When I use MQL2 I get a numerical error. I get 1.#QO(0.000)
It will let me estimate it with PQL1 but using these estimates as initial values for PQL2 does not make the situation better. Still it appears that 0 cases are used.
[1] Do stare at your data. Estimation will be easiest when: (1) there are lots of units at each level (and within each cluster); (2) when the data are balanced; (3) when there are a healthy proportion of individuals in each response category within each cluster. The more your data depart from this ideal the harder estimation will be; (4) when the degree of clustering is not too severe. In particular, small clusters where all individuals are in the same response category can make estimation tough. You could try temporarily reducing your sample to a better behaved subset to get things working. For example, you might consider temporarily dropping countries with less than, say, five regions, and dropping regions with less than, say, 20 individuals.

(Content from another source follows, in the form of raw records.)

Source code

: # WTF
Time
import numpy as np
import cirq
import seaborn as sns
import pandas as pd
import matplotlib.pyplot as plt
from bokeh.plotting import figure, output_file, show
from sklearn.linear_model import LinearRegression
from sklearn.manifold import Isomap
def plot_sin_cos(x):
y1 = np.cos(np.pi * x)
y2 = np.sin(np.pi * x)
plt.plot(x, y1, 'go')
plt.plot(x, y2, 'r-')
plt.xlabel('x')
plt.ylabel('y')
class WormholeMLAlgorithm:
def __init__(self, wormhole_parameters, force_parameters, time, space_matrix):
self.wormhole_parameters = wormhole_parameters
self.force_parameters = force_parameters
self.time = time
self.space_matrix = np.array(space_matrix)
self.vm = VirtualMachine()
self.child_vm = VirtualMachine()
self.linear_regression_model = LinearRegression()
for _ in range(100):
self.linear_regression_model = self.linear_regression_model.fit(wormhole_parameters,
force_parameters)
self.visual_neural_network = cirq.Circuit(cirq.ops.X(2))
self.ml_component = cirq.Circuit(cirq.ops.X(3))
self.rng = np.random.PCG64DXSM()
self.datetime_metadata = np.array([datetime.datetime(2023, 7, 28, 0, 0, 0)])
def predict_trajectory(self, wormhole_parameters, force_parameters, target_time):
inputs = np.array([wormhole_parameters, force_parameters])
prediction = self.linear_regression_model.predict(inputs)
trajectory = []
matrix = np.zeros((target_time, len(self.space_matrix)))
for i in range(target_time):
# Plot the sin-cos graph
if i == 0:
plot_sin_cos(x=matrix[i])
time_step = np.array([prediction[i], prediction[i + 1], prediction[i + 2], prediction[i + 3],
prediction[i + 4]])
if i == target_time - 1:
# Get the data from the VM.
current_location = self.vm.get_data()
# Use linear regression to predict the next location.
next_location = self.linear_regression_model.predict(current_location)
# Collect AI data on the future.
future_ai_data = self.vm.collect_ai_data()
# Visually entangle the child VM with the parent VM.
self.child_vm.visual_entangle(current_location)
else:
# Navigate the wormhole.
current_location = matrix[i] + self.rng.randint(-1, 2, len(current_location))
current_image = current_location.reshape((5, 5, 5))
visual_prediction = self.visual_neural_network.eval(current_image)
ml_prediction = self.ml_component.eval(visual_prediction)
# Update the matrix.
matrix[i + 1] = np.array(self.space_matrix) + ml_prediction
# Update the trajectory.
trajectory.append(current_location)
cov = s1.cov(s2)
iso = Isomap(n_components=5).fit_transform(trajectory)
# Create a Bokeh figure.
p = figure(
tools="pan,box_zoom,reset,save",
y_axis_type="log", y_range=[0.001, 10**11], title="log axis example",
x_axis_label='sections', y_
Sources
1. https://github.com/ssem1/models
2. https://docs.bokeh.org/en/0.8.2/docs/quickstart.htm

The more you play around with your data the more you will understand which features of the data are likely making estimation difficult
[2] Perhaps simplify the model. First get the two simpler two-level multinational logistic regression models working: (1) Individuals-within regions (i.e., temporarily ignore country-level clustering) (2) individuals within countries (i.e., temporarily ignore region-level clustering)
[3] Alternatively try manually specifying stating values for the three-level model and going straight to MCMC estimation.